Washington: Two Johns Hopkins astrophysicists have been appointed to the Euclid Consortium, the international team of scientists overseeing an ambitious space telescope project designed to probe the mysteries of dark energy and dark matter.
Brice Menard and Charles L. Bennett of Johns Hopkins will join the mission, led by The European Space Agency (ESA), which is scheduled to launch in 2020.
NASA, a partner in the mission, recently announced their selection to the research team for Euclid.
A recent announcement about the ESA-NASA partnership stated that Euclid`s telescope and scientific instruments "will map the shape, brightness and 3D distribution of two billion galaxies covering more than a third of the whole sky and looking back over three-quarters of the history of the universe."
"Euclid`s observations will produce a flood of data and will enable an impressive range of investigations," said Menard, a Johns Hopkins assistant professor of physics and astronomy.
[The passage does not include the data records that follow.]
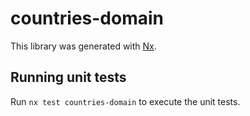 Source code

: # countries-domain

This library was generated with [Nx](https://nx.dev).

## Running unit tests

Run `nx test countries-domain` to execute the unit tests.
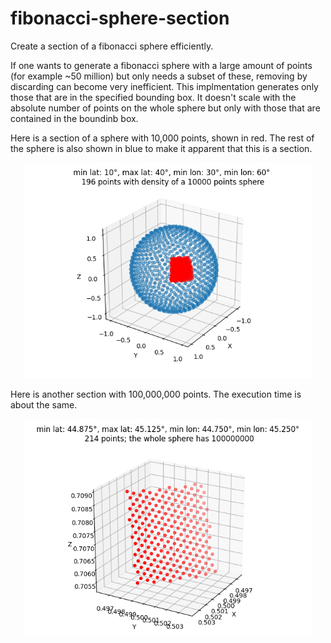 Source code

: # fibonacci-sphere-section
Create a section of a fibonacci sphere efficiently.

If one wants to generate a fibonacci sphere with a large amount of points (for example ~50 million) but only needs a subset of these, removing by discarding can become very inefficient. This implmentation generates only those that are in the specified bounding box. It doesn't scale with the absolute number of points on the whole sphere but only with those that are contained in the boundinb box.

Here is a section of a sphere with 10,000 points, shown in red. The rest of the sphere is also shown in blue to make it apparent that this is a section. 
<p align="center">
  <img width="460" src="bigger_section.png">
</p>

Here is another section with 100,000,000 points. The execution time is about the same.
<p align="center">
  <img width="460" src="tiny_section.png">
</p>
"This space telescope will be capable of mapping out a large fraction of the sky. It will provide us with detailed observations of more than a billion galaxies. It`s going to provide a gigantic new dataset. What we need to do now is to come up with strategies for analyzing that much material," he added.
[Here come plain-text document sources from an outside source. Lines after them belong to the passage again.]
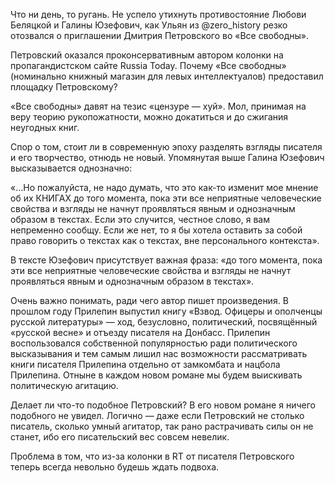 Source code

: ​​Что ни день, то ругань. Не успело утихнуть противостояние Любови Беляцкой и Галины Юзефович, как Ульян из @zero\_history резко отозвался о приглашении Дмитрия Петровского во «Все свободны».

Петровский оказался проконсервативным автором колонки на пропагандистском сайте Russia Today. Почему «Все свободны» (номинально книжный магазин для левых интеллектуалов) предоставил площадку Петровскому?

«Все свободны» давят на тезис «цензуре — хуй». Мол, принимая на веру теорию рукопожатности, можно докатиться и до сжигания неугодных книг.

Спор о том, стоит ли в современную эпоху разделять взгляды писателя и его творчество, отнюдь не новый. Упомянутая выше Галина Юзефович высказывается однозначно:

«…Но пожалуйста, не надо думать, что это как-то изменит мое мнение об их КНИГАХ до того момента, пока эти все неприятные человеческие свойства и взгляды не начнут проявляться явным и однозначным образом в текстах. Если это случится, честное слово, я вам непременно сообщу. Если же нет, то я бы хотела оставить за собой право говорить о текстах как о текстах, вне персонального контекста».

В тексте Юзефович присутствует важная фраза: «до того момента, пока эти все неприятные человеческие свойства и взгляды не начнут проявляться явным и однозначным образом в текстах». 

Очень важно понимать, ради чего автор пишет произведения. В прошлом году Прилепин выпустил книгу «Взвод. Офицеры и ополченцы русской литературы» — ход, безусловно, политический, посвящённый «русской весне» и отъезду писателя на Донбасс. Прилепин воспользовался собственной популярностью ради политического высказывания и тем самым лишил нас возможности рассматривать книги писателя Прилепина отдельно от замкомбата и нацбола Прилепина. Отныне в каждом новом романе мы будем выискивать политическую агитацию.

Делает ли что-то подобное Петровский? В его новом романе я ничего подобного не увидел. Логично — даже если Петровский не столько писатель, сколько умный агитатор, так рано растрачивать силы он не станет, ибо его писательский вес совсем невелик.

Проблема в том, что из-за колонки в RT от писателя Петровского теперь всегда невольно будешь ждать подвоха.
The agencies hope this mapping process will yield important new information about the behavior of dark matter and dark energy. In gathering such data, Bennett said, "We`re trying to learn about the evolution of the universe and fundamental physics. We want to know more about what the universe is made of and how it is changing."
Dark matter and dark energy are now known to be major ingredients in the makeup of the universe.
NASA`s Wilkinson Microwave Anisotropy Probe (WMAP) space mission, led by Bennett, recently determined that the universe is composed of 4.63 (plus or minus 0.24) percent atoms, 23.3 (plus or minus 2.3) percent dark matter and 72.1 (plus or minus 2.5) percent dark energy. Remarkably, several other measurements are consistent, and when data are combined improve the precision.
However, the identity of the dark matter particles remains a mystery and scientists do not yet understand how dark energy changes with time or how it affects the evolution of the universe. The nature of dark energy has become one of the most fundamental questions in physics today, and scientists hope the upcoming space mission will help provide answers.
"Indeed," said Bennett, "what we call dark energy could be an indication of a failure of Einstein`s theory of gravity, one of the bedrock theories of physics."
"Euclid`s observations will push the exploration of the universe to new limits. Together with European colleagues, Brice and I will begin a multi-year process that could revolutionize our view of the cosmos," he added.